I started another new category, graphics tutorials, for all the doodling I have time to share. It gets traffic all the time dribbling in - there's more demand for Gimp tutorials, especially ones that match Photoshop tutorials trick for trick. Eventually, the category will contain something about every way to make an image I know. I still like the Gimp mirrored-ball number - it's my favorite "You drew that in WHAT???" picture.

In September, somebody gave me the computer they were throwing out... and for the first time in some seven years, I did *not* delete Windows. Instead, I rehabilitated it with Linux live CDs and Free Software tools, and have since kept it around for the occasional compatibility test. Out of that came Why Windows Users Are Insane, which got some linky-love and a fun comment thread.

The same Windows box became home to my first time installing BSD, and some reflection on the different communities, among others. For the first time, I was getting BSD users in the comments, some of whom hardly beat me up me at all.

In Ahhh! What did they do to my Gimp? I proved (by the comments) that Gimp users really are nearly as capable of flaming when incited to outrage as Photoshop users are just by waking up in the morning. By the way, just to demonstrate: Gimp is probably my all-time third-favorite FOSS program, right after Emacs and Firefox. Yet I'll still criticize it. It makes Photoshop look like a loser, but I'll still find fault with it. Just something good to point out, if I'm ever accused of blind zealotry (which I am not... often).

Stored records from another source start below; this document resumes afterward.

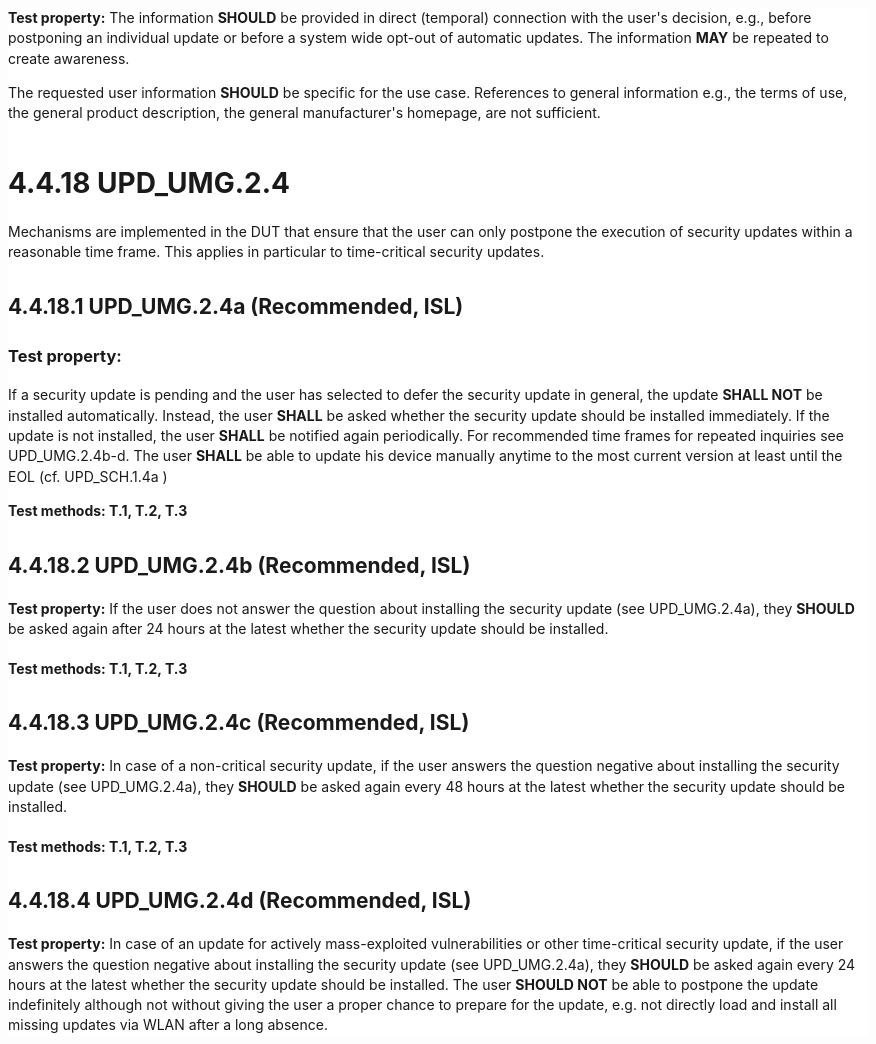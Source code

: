 **Test property:** The information **SHOULD** be provided in direct (temporal) connection with the user's decision, e.g., before postponing an individual update or before a system wide opt-out of automatic updates. The information **MAY** be repeated to create awareness.

The requested user information **SHOULD** be specific for the use case. References to general information e.g., the terms of use, the general product description, the general manufacturer's homepage, are not sufficient.

# 4.4.18 UPD\_UMG.2.4

Mechanisms are implemented in the DUT that ensure that the user can only postpone the execution of security updates within a reasonable time frame. This applies in particular to time-critical security updates.

## 4.4.18.1 UPD\_UMG.2.4a (Recommended, ISL)

### **Test property:**

If a security update is pending and the user has selected to defer the security update in general, the update **SHALL NOT** be installed automatically. Instead, the user **SHALL** be asked whether the security update should be installed immediately. If the update is not installed, the user **SHALL** be notified again periodically. For recommended time frames for repeated inquiries see UPD\_UMG.2.4b-d. The user **SHALL** be able to update his device manually anytime to the most current version at least until the EOL (cf. UPD\_SCH.1.4a )

**Test methods: T.1, T.2, T.3**

## 4.4.18.2 UPD\_UMG.2.4b (Recommended, ISL)

**Test property:** If the user does not answer the question about installing the security update (see UPD\_UMG.2.4a), they **SHOULD** be asked again after 24 hours at the latest whether the security update should be installed.

#### **Test methods: T.1, T.2, T.3**

## 4.4.18.3 UPD\_UMG.2.4c (Recommended, ISL)

**Test property:** In case of a non-critical security update, if the user answers the question negative about installing the security update (see UPD\_UMG.2.4a), they **SHOULD** be asked again every 48 hours at the latest whether the security update should be installed.

#### **Test methods: T.1, T.2, T.3**

## 4.4.18.4 UPD\_UMG.2.4d (Recommended, ISL)

**Test property:** In case of an update for actively mass-exploited vulnerabilities or other time-critical security update, if the user answers the question negative about installing the security update (see UPD\_UMG.2.4a), they **SHOULD** be asked again every 24 hours at the latest whether the security update should be installed. The user **SHOULD NOT** be able to postpone the update indefinitely although not without giving the user a proper chance to prepare for the update, e.g. not directly load and install all missing updates via WLAN after a long absence.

A post that's been getting a lot of attention is 10 Reasons Why the Command Line is More User-Friendly than the Desktop. The opinion is heavily divided on this one - between the people who see what I mean and the people who, well, don't. It helps if you note that I didn't say the CLI is better than the GUI, didn't say the CLI is superior to the GUI for every task, didn't say the CLI users are better than the GUI users... etc. Just making a point about what's user-friendly, and in the process demonstrating that the term "user-friendly" is such a subjective definition.

All in all, an exciting year. My thanks to the readers, and the commenters - including the ones who don't like or don't agree with what I have to say. Remember, it's a blog because it's give and take - I learn from the comments when they have something to teach me, too. But I hasten to add that I've changed my policy from absolute liberty to moderating comments that are nothing but personal attack, on either myself or others here - not always, but sometimes. I have ideas for better ways to handle this in the future; but I'm not going to make any promises on something until I have it already written and ready to patch in.

It's a path to enlightenment, and both the beautiful sunrise on the horizon and the thorns we step on along the way have something to teach us all.

Now, then, commenters: How about a general performance review? What kinds of posts should I be doing more of, and what kinds of posts should I steer clear of? Open mike, here, no taboos.